Dr. Sullivan: “Gentlemen, thank you for highlighting a common problem in the ER.  We have very little time to make a quick decision on an unstable patient with many specialized consultants having differing opinions, all of which are likely not wrong, but maybe not best either.  Dr. Jackson, what did you decide to do?”

Dr. J: “Taking into account Dr. Kimber, Dr. Philippo, and Scott’s advice, I immediately placed an arterial line and ensured proper peripheral access.  I think that was the fastest art line I’ve ever placed in my career.  I knew we didn’t have a lot of time, and JM was really not doing well.  We had an epi drip primed and connectedWe had JM as optimally positioned as we could; we were as ready as we could beI wanted the least amount of time between pushing meds and getting the tube in, so I decided to use a paralytic.  Additionally, I was most worried about a sympathetic swing causing JM to crash, so I decided to go with roc and etomidate.  Scott drew up the meds, and the whole team hoped for the best.”

Dr. J: “Despite all of our preparation and multiple specialists weighing in, as soon as we pushed induction and paralytic medications, JM immediately began to brady down, and his blood pressure on the art line dropped precariously.  We started the epi drip at the max rate and gave a bolus of push dose pressors, but unfortunately, it didn’t have much of an effect.  The art line went flat.  I know in the ER we don’t call a “Code Blue” but we initiated ACLS immediately and started CPR. I was able to secure the airway quickly.  I also placed a call to critical care for emergent ECMO, but the ECMO team was unavailable.  We coded JM for 45-60 minutes, but unfortunately, never were able to get ROSC.  It’s never easy to have a patient come in talking and end up in the morgue.  My team and I took this patient’s death pretty hard.”
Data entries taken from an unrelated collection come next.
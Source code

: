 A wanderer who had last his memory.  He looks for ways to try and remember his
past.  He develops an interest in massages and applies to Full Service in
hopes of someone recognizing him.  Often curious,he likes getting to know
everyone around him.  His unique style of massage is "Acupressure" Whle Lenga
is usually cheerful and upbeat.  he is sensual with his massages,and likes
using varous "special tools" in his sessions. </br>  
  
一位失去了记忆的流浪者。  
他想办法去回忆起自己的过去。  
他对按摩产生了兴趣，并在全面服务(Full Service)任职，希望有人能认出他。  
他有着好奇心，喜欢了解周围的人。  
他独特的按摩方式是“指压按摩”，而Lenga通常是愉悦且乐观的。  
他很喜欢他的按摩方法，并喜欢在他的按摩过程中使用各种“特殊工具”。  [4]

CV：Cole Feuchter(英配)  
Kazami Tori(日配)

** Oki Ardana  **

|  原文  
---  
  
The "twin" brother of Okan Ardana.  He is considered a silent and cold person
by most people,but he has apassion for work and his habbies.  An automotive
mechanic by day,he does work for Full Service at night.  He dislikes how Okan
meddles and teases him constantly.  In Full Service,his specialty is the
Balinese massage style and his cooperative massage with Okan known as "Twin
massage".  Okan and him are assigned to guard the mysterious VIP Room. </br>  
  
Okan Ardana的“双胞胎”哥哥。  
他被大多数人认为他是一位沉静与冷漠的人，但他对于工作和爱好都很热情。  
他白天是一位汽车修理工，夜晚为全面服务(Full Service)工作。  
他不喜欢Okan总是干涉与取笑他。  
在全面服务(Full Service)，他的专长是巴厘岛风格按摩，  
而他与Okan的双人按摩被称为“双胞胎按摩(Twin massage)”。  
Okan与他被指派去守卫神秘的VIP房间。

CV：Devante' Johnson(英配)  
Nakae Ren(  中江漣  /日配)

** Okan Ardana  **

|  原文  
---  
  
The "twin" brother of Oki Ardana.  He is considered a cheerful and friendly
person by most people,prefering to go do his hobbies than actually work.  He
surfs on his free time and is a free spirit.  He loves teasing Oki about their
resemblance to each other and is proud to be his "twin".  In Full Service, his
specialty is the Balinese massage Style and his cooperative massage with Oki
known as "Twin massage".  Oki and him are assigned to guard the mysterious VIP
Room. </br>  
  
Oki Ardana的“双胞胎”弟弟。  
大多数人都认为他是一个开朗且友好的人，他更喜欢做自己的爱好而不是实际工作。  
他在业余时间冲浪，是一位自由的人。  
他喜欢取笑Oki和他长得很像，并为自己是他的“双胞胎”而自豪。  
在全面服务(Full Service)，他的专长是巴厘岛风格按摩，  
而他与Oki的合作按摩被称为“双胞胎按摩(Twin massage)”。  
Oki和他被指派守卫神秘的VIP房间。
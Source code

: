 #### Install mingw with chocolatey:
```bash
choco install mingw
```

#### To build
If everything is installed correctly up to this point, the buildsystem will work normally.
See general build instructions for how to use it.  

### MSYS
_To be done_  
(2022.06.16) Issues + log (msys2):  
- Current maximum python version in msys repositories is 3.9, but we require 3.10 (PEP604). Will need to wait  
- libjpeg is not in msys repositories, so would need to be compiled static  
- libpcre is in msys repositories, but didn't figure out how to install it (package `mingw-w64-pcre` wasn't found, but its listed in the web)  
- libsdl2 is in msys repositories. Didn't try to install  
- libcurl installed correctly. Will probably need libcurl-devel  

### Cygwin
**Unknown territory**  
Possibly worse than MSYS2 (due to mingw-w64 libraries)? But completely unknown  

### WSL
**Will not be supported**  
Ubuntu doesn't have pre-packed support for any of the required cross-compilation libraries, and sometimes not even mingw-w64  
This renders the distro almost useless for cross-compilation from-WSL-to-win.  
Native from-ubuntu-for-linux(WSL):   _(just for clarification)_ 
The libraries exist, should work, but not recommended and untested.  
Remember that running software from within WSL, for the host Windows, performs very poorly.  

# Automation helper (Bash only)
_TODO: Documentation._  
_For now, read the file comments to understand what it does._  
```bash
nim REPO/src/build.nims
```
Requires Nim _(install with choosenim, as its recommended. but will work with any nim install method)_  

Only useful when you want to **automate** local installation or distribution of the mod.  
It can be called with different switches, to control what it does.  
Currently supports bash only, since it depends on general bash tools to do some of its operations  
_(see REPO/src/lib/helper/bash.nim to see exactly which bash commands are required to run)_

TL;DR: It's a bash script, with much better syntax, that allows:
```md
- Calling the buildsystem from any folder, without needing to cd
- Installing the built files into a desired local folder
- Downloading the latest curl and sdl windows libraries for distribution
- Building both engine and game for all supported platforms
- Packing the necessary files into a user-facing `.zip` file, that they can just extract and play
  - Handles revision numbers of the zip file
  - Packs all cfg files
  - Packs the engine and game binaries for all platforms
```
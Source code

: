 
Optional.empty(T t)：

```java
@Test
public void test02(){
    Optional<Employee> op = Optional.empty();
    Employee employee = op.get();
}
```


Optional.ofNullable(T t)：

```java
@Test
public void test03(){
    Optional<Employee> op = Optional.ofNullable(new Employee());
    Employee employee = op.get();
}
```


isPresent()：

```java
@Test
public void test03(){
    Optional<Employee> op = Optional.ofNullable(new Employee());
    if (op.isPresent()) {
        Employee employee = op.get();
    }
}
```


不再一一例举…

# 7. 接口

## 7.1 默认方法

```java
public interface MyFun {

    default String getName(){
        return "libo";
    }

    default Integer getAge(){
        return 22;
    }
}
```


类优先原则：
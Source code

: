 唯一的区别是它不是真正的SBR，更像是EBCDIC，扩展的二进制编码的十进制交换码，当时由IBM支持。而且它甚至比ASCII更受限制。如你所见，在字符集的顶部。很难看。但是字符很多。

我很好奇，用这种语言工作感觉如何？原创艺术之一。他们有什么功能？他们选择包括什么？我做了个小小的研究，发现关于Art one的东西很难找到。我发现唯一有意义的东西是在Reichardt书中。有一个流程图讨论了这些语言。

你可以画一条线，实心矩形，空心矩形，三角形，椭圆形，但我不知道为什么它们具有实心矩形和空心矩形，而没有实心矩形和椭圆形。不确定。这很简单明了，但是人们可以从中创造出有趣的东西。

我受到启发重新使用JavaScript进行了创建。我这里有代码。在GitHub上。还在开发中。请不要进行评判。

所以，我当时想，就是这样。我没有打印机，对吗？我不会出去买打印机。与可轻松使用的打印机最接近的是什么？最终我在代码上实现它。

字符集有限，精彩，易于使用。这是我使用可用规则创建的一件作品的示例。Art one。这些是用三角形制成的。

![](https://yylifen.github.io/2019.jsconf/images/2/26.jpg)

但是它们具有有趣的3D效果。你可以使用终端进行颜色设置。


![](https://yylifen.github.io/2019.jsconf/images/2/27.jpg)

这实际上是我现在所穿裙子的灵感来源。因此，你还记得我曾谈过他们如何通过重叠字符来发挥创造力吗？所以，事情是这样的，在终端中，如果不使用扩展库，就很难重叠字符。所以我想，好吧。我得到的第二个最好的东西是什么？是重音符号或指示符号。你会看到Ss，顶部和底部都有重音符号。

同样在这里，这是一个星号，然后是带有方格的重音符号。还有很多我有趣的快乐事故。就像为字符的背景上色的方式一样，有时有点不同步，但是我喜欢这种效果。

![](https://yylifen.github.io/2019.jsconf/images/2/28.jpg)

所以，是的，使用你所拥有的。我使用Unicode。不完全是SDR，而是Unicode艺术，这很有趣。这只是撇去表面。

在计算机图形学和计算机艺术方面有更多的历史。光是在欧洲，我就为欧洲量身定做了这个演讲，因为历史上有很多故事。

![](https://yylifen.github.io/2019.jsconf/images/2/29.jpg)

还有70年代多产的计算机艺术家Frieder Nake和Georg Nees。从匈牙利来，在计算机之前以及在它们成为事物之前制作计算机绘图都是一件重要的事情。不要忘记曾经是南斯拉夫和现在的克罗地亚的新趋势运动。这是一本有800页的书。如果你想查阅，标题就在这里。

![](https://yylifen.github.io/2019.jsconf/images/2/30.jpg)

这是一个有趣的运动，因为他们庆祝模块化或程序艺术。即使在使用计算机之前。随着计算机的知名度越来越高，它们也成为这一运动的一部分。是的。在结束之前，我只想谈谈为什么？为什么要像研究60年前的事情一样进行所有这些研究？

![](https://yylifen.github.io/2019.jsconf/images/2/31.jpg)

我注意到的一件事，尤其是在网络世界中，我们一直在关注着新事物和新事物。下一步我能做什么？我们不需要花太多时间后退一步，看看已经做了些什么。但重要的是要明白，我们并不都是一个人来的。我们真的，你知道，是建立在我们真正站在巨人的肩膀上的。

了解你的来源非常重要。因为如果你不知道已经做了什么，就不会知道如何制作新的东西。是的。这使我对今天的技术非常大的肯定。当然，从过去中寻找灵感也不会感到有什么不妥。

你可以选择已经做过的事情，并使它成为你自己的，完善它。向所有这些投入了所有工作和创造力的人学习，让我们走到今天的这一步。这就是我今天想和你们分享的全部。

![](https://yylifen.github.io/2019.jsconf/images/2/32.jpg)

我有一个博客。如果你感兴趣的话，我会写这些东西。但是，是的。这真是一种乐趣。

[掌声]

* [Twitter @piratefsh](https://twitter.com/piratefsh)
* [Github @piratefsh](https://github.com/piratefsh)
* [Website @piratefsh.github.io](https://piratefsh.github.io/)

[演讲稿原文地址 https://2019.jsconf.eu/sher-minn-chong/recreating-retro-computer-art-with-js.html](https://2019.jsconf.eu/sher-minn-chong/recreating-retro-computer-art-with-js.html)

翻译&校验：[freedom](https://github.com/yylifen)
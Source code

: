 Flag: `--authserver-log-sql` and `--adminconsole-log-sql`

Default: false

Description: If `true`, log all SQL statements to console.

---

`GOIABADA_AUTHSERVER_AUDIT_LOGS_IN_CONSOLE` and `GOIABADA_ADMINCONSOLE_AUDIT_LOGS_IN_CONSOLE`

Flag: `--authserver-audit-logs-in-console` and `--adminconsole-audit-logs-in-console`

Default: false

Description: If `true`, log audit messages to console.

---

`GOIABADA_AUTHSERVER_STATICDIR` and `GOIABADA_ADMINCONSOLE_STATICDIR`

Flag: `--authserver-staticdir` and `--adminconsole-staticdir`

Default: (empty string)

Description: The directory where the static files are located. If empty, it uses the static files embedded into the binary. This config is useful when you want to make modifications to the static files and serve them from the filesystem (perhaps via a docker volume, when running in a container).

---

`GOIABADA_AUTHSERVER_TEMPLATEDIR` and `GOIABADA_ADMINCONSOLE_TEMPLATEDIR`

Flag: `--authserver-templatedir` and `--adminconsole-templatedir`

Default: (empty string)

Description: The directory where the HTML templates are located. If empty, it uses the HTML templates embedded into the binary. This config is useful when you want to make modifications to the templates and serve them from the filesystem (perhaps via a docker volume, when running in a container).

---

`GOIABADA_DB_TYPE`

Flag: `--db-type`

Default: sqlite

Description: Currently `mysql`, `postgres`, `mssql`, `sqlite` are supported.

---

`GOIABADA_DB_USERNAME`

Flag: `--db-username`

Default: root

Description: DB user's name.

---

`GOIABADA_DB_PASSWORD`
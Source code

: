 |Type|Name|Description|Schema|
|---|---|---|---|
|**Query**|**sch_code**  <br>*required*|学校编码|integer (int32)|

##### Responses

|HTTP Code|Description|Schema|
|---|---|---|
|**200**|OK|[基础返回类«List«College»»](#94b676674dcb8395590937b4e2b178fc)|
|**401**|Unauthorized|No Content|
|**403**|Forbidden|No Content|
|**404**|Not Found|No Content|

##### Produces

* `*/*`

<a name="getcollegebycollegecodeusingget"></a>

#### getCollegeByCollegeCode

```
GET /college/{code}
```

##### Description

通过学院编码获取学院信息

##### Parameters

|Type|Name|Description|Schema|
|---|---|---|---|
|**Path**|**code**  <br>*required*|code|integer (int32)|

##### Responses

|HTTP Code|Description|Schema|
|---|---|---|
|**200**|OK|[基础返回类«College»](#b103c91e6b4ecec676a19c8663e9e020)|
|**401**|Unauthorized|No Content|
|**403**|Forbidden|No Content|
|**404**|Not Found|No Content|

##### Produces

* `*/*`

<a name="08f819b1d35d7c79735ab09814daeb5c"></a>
Dr. Inman: Dr. Jackson, what a tough case.  I apologize that the ECMO team was unavailable to assist; we were actively cannulating a different patient in the hospital when you called.  When you placed the arterial line, what vessel did you use?”

Dr. J: “I used the right radial artery, why?”

Dr. Inman: “Just something to think about next time; consider using the common femorals in a crashing patient for both an arterial line and a central line.  These can help us save time when we canulate for ECMO if you’ve already accessed these vessels.”

Dr. J: “Thank you.”

Dr. Sullivan: “Thank you everyone, excellent discussion on a very sad outcome.  Scott, Drs. Kimber, Philippo, and Inman, thank you for your expertise.  Dr. Jackson, we will continue to review this case and let you know if the department has any follow up questions.  That will conclude today’s M and M.  Thank you.”

Case Wrap up:

  • These patients are incredibly complex, they shouldn’t be managed alone.
    • Most patients or their families have a way to get in touch with their cardiologist emergently; don’t be afraid to ask them.
  • Intubating a fontan patent is incredibly complex and very dangerous.
    • Rule number one is don’t intubate these patients
    • They are incredibly sensitive to induction and will likely crash during induction
  • Fontan patients are incredibly sensitive to positive pressure ventilation.
    • Even high flow nasal cannula can be too much for them.
  • These patients live in a state of chronic RV failure, so an IVC ultrasound will not help you assess volume status
  • If you need central access or an arterial line in a crashing patient who may need ECMO, consider using the common femorals, as they can give the ECMO team a head start when they come to cannulate.
  • A BIG thank you to Scott and Drs. Kimber, Philippo, and Inman for their expertise and management suggestions.